As baby boomers flock toward retirement in ever-increasing numbers, industries are gearing up to capitalize on this historic demographic revolution. But for all the attention, one sector has been strangely absent from the conversation: higher education.
This is especially troubling given that, perhaps more than any other sector, higher education will need to rethink itself as the population ages. In 2009 a report from Chronicle Research Services sounded the alarm, warning that the vast majority of traditional four-year private colleges were heading down the path to extinction unless they shifted demographic gears. Along with highlighting the dwindling numbers of affluent white high-school students in most of the country, and the growing number of financially strapped teens from diverse ethnic groups, “The College of 2020: Students” found that “the adult-education market will be the fastest-growing one in higher education for the foreseeable future.”
And yet, five years later, little has changed. Higher education as a whole has yet to focus on this seismic change—including the exponential increase in potential students in their 50s and beyond. By 2030, 112 million Americans will be over 55, up from some 76 million today. In less than 20 years, our country’s demographics will undergo tectonic shifts. Today, one in 10 Americans is older than 65; in 25 years, more than one in four will be over 65.
At a time when traditional “retirement” increasingly marks the beginning of a new phase of work (whether by choice, necessity, or some combination of the two), millions will need help if they are to make a successful transition. Looking toward another two, three, or even four decades of healthy active life, many people are eager to gain new skills and the credentials that will help them move into a new work-life chapter. Like students of traditional college age, they also will need help navigating what is fast being recognized as one of life’s major transitions, akin to adolescence in its significance.
Here we have the makings of a win-win scenario. Colleges need students, and a growing underserved population needs supportive educational pathways into a new life chapter, precisely what colleges have historically provided. So why the deafening silence?
One reason is the traditionally conservative nature of higher education in the United States. Over my 30-year career in higher education, most recently as president of a college focused on adult learners, I have watched a steady growth in adult students, to the point where they are a majority on many campuses. And yet, despite that sea change, the population has remained marginal—all but invisible—in larger conversations about the future of higher education.
To be sure, higher education is not entirely to blame. Campuses reflect the habits and biases of the larger culture. We live in a nation where youth is celebrated and aging is associated with decline and thus, almost by definition, is not seen as a market for education, which is designed to prepare students for the future. According to that outdated construct, older people have nothing to contribute because their working lives are in the rear-view mirror.
And while most colleges now offer programs for adults, whether in the form of continuing education, alumni activities, or customized programs for executives, those offerings have remained for the most part marginal, the stepchildren of a higher-education system oriented toward youth. (Our collective unwillingness to engage with an aging population is also reflected in the fact that, despite a tight job market for recent graduates, academic programs in gerontology—a field with rapid job growth—struggle to attract students.)

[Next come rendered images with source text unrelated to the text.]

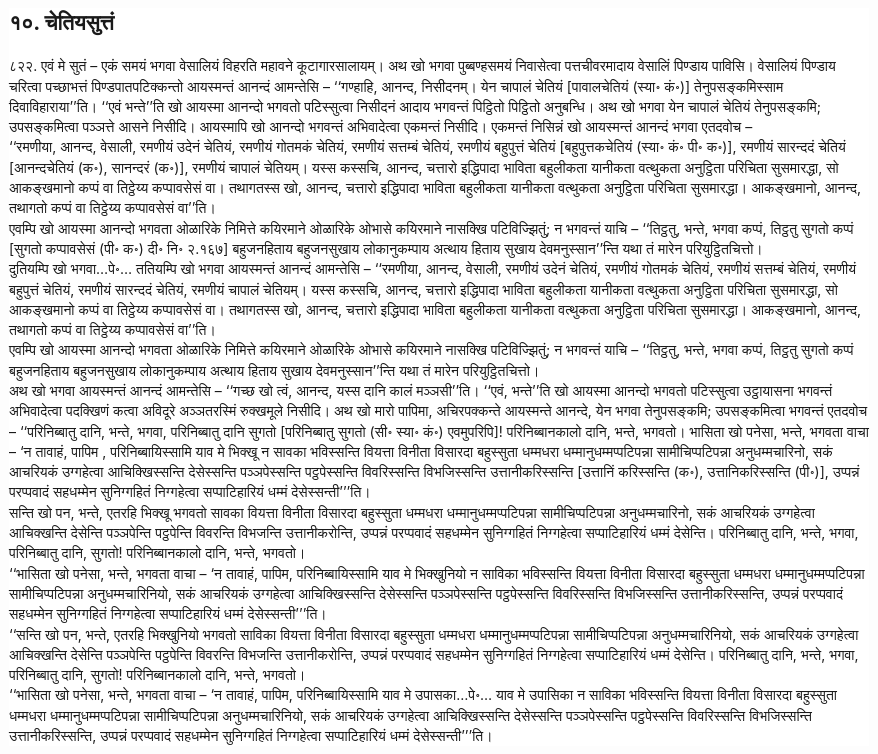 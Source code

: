 
## १०. चेतियसुत्तं

८२२. एवं मे सुतं – एकं समयं भगवा वेसालियं विहरति महावने कूटागारसालायम्। अथ खो भगवा पुब्बण्हसमयं निवासेत्वा पत्तचीवरमादाय वेसालिं पिण्डाय पाविसि। वेसालियं पिण्डाय चरित्वा पच्छाभत्तं पिण्डपातपटिक्कन्तो आयस्मन्तं आनन्दं आमन्तेसि – ‘‘गण्हाहि, आनन्द, निसीदनम्। येन चापालं चेतियं [पावालचेतियं (स्या॰ कं॰)] तेनुपसङ्कमिस्साम दिवाविहाराया’’ति। ‘‘एवं भन्ते’’ति खो आयस्मा आनन्दो भगवतो पटिस्सुत्वा निसीदनं आदाय भगवन्तं पिट्ठितो पिट्ठितो अनुबन्धि। अथ खो भगवा येन चापालं चेतियं तेनुपसङ्कमि; उपसङ्कमित्वा पञ्ञत्ते आसने निसीदि। आयस्मापि खो आनन्दो भगवन्तं अभिवादेत्वा एकमन्तं निसीदि। एकमन्तं निसिन्नं खो आयस्मन्तं आनन्दं भगवा एतदवोच –  
‘‘रमणीया, आनन्द, वेसाली, रमणीयं उदेनं चेतियं, रमणीयं गोतमकं चेतियं, रमणीयं सत्तम्बं चेतियं, रमणीयं बहुपुत्तं चेतियं [बहुपुत्तकचेतियं (स्या॰ कं॰ पी॰ क॰)], रमणीयं सारन्ददं चेतियं [आनन्दचेतियं (क॰), सानन्दरं (क॰)], रमणीयं चापालं चेतियम्। यस्स कस्सचि, आनन्द, चत्तारो इद्धिपादा भाविता बहुलीकता यानीकता वत्थुकता अनुट्ठिता परिचिता सुसमारद्धा, सो आकङ्खमानो कप्पं वा तिट्ठेय्य कप्पावसेसं वा। तथागतस्स खो, आनन्द, चत्तारो इद्धिपादा भाविता बहुलीकता यानीकता वत्थुकता अनुट्ठिता परिचिता सुसमारद्धा। आकङ्खमानो, आनन्द, तथागतो कप्पं वा तिट्ठेय्य कप्पावसेसं वा’’ति।  
एवम्पि खो आयस्मा आनन्दो भगवता ओळारिके निमित्ते कयिरमाने ओळारिके ओभासे कयिरमाने नासक्खि पटिविज्झितुं; न भगवन्तं याचि – ‘‘तिट्ठतु, भन्ते, भगवा कप्पं, तिट्ठतु सुगतो कप्पं [सुगतो कप्पावसेसं (पी॰ क॰) दी॰ नि॰ २.१६७] बहुजनहिताय बहुजनसुखाय लोकानुकम्पाय अत्थाय हिताय सुखाय देवमनुस्सान’’न्ति यथा तं मारेन परियुट्ठितचित्तो।  
दुतियम्पि खो भगवा…पे॰… ततियम्पि खो भगवा आयस्मन्तं आनन्दं आमन्तेसि – ‘‘रमणीया, आनन्द, वेसाली, रमणीयं उदेनं चेतियं, रमणीयं गोतमकं चेतियं, रमणीयं सत्तम्बं चेतियं, रमणीयं बहुपुत्तं चेतियं, रमणीयं सारन्ददं चेतियं, रमणीयं चापालं चेतियम्। यस्स कस्सचि, आनन्द, चत्तारो इद्धिपादा भाविता बहुलीकता यानीकता वत्थुकता अनुट्ठिता परिचिता सुसमारद्धा, सो आकङ्खमानो कप्पं वा तिट्ठेय्य कप्पावसेसं वा। तथागतस्स खो, आनन्द, चत्तारो इद्धिपादा भाविता बहुलीकता यानीकता वत्थुकता अनुट्ठिता परिचिता सुसमारद्धा। आकङ्खमानो, आनन्द, तथागतो कप्पं वा तिट्ठेय्य कप्पावसेसं वा’’ति।  
एवम्पि खो आयस्मा आनन्दो भगवता ओळारिके निमित्ते कयिरमाने ओळारिके ओभासे कयिरमाने नासक्खि पटिविज्झितुं; न भगवन्तं याचि – ‘‘तिट्ठतु, भन्ते, भगवा कप्पं, तिट्ठतु सुगतो कप्पं बहुजनहिताय बहुजनसुखाय लोकानुकम्पाय अत्थाय हिताय सुखाय देवमनुस्सान’’न्ति यथा तं मारेन परियुट्ठितचित्तो।  
अथ खो भगवा आयस्मन्तं आनन्दं आमन्तेसि – ‘‘गच्छ खो त्वं, आनन्द, यस्स दानि कालं मञ्ञसी’’ति। ‘‘एवं, भन्ते’’ति खो आयस्मा आनन्दो भगवतो पटिस्सुत्वा उट्ठायासना भगवन्तं अभिवादेत्वा पदक्खिणं कत्वा अविदूरे अञ्ञतरस्मिं रुक्खमूले निसीदि। अथ खो मारो पापिमा, अचिरपक्कन्ते आयस्मन्ते आनन्दे, येन भगवा तेनुपसङ्कमि; उपसङ्कमित्वा भगवन्तं एतदवोच – ‘‘परिनिब्बातु दानि, भन्ते, भगवा, परिनिब्बातु दानि सुगतो [परिनिब्बातु सुगतो (सी॰ स्या॰ कं॰) एवमुपरिपि]! परिनिब्बानकालो दानि, भन्ते, भगवतो। भासिता खो पनेसा, भन्ते, भगवता वाचा – ‘न तावाहं, पापिम , परिनिब्बायिस्सामि याव मे भिक्खू न सावका भविस्सन्ति वियत्ता विनीता विसारदा बहुस्सुता धम्मधरा धम्मानुधम्मप्पटिपन्ना सामीचिप्पटिपन्ना अनुधम्मचारिनो, सकं आचरियकं उग्गहेत्वा आचिक्खिस्सन्ति देसेस्सन्ति पञ्ञपेस्सन्ति पट्ठपेस्सन्ति विवरिस्सन्ति विभजिस्सन्ति उत्तानीकरिस्सन्ति [उत्तानिं करिस्सन्ति (क॰), उत्तानिकरिस्सन्ति (पी॰)], उप्पन्नं परप्पवादं सहधम्मेन सुनिग्गहितं निग्गहेत्वा सप्पाटिहारियं धम्मं देसेस्सन्ती’’’ति।  
सन्ति खो पन, भन्ते, एतरहि भिक्खू भगवतो सावका वियत्ता विनीता विसारदा बहुस्सुता धम्मधरा धम्मानुधम्मप्पटिपन्ना सामीचिप्पटिपन्ना अनुधम्मचारिनो, सकं आचरियकं उग्गहेत्वा आचिक्खन्ति देसेन्ति पञ्ञपेन्ति पट्ठपेन्ति विवरन्ति विभजन्ति उत्तानीकरोन्ति, उप्पन्नं परप्पवादं सहधम्मेन सुनिग्गहितं निग्गहेत्वा सप्पाटिहारियं धम्मं देसेन्ति। परिनिब्बातु दानि, भन्ते, भगवा, परिनिब्बातु दानि, सुगतो! परिनिब्बानकालो दानि, भन्ते, भगवतो।  
‘‘भासिता खो पनेसा, भन्ते, भगवता वाचा – ‘न तावाहं, पापिम, परिनिब्बायिस्सामि याव मे भिक्खुनियो न साविका भविस्सन्ति वियत्ता विनीता विसारदा बहुस्सुता धम्मधरा धम्मानुधम्मप्पटिपन्ना सामीचिप्पटिपन्ना अनुधम्मचारिनियो, सकं आचरियकं उग्गहेत्वा आचिक्खिस्सन्ति देसेस्सन्ति पञ्ञपेस्सन्ति पट्ठपेस्सन्ति विवरिस्सन्ति विभजिस्सन्ति उत्तानीकरिस्सन्ति, उप्पन्नं परप्पवादं सहधम्मेन सुनिग्गहितं निग्गहेत्वा सप्पाटिहारियं धम्मं देसेस्सन्ती’’’ति।  
‘‘सन्ति खो पन, भन्ते, एतरहि भिक्खुनियो भगवतो साविका वियत्ता विनीता विसारदा बहुस्सुता धम्मधरा धम्मानुधम्मप्पटिपन्ना सामीचिप्पटिपन्ना अनुधम्मचारिनियो, सकं आचरियकं उग्गहेत्वा आचिक्खन्ति देसेन्ति पञ्ञपेन्ति पट्ठपेन्ति विवरन्ति विभजन्ति उत्तानीकरोन्ति, उप्पन्नं परप्पवादं सहधम्मेन सुनिग्गहितं निग्गहेत्वा सप्पाटिहारियं धम्मं देसेन्ति। परिनिब्बातु दानि, भन्ते, भगवा, परिनिब्बातु दानि, सुगतो! परिनिब्बानकालो दानि, भन्ते, भगवतो।  
‘‘भासिता खो पनेसा, भन्ते, भगवता वाचा – ‘न तावाहं, पापिम, परिनिब्बायिस्सामि याव मे उपासका…पे॰… याव मे उपासिका न साविका भविस्सन्ति वियत्ता विनीता विसारदा बहुस्सुता धम्मधरा धम्मानुधम्मप्पटिपन्ना सामीचिप्पटिपन्ना अनुधम्मचारिनियो, सकं आचरियकं उग्गहेत्वा आचिक्खिस्सन्ति देसेस्सन्ति पञ्ञपेस्सन्ति पट्ठपेस्सन्ति विवरिस्सन्ति विभजिस्सन्ति उत्तानीकरिस्सन्ति, उप्पन्नं परप्पवादं सहधम्मेन सुनिग्गहितं निग्गहेत्वा सप्पाटिहारियं धम्मं देसेस्सन्ती’’’ति।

Further complicating the situation is widespread resistance to thinking outside the higher-ed box. In an increasingly competitive market, colleges are spending small fortunes on data and marketing analysis. What’s generally missing is a willingness to follow where the data lead, without preconceptions. What are the key drivers of the market for adult learners? What are their learning needs, interests, and styles? We have yet to answer such questions; indeed, there has been a dearth of comprehensive research on those issues. As a group, colleges will need to remedy this if they hope to remain relevant—and solvent.
Especially vulnerable are the vast majority of institutions that fall somewhere between elites such as Harvard and Stanford (both of which, incidentally, have launched pioneering programs for public-service-minded adults at midlife and beyond) and the community colleges and for-profit schools already focused on students who lack the time, money, or inclination for a traditional four-year college experience. As the Chronicle Research Services report made clear, such institutions must find new business models or risk going the way of once-profitable businesses, like Kodak, that foundered when they failed to respond to changing demands.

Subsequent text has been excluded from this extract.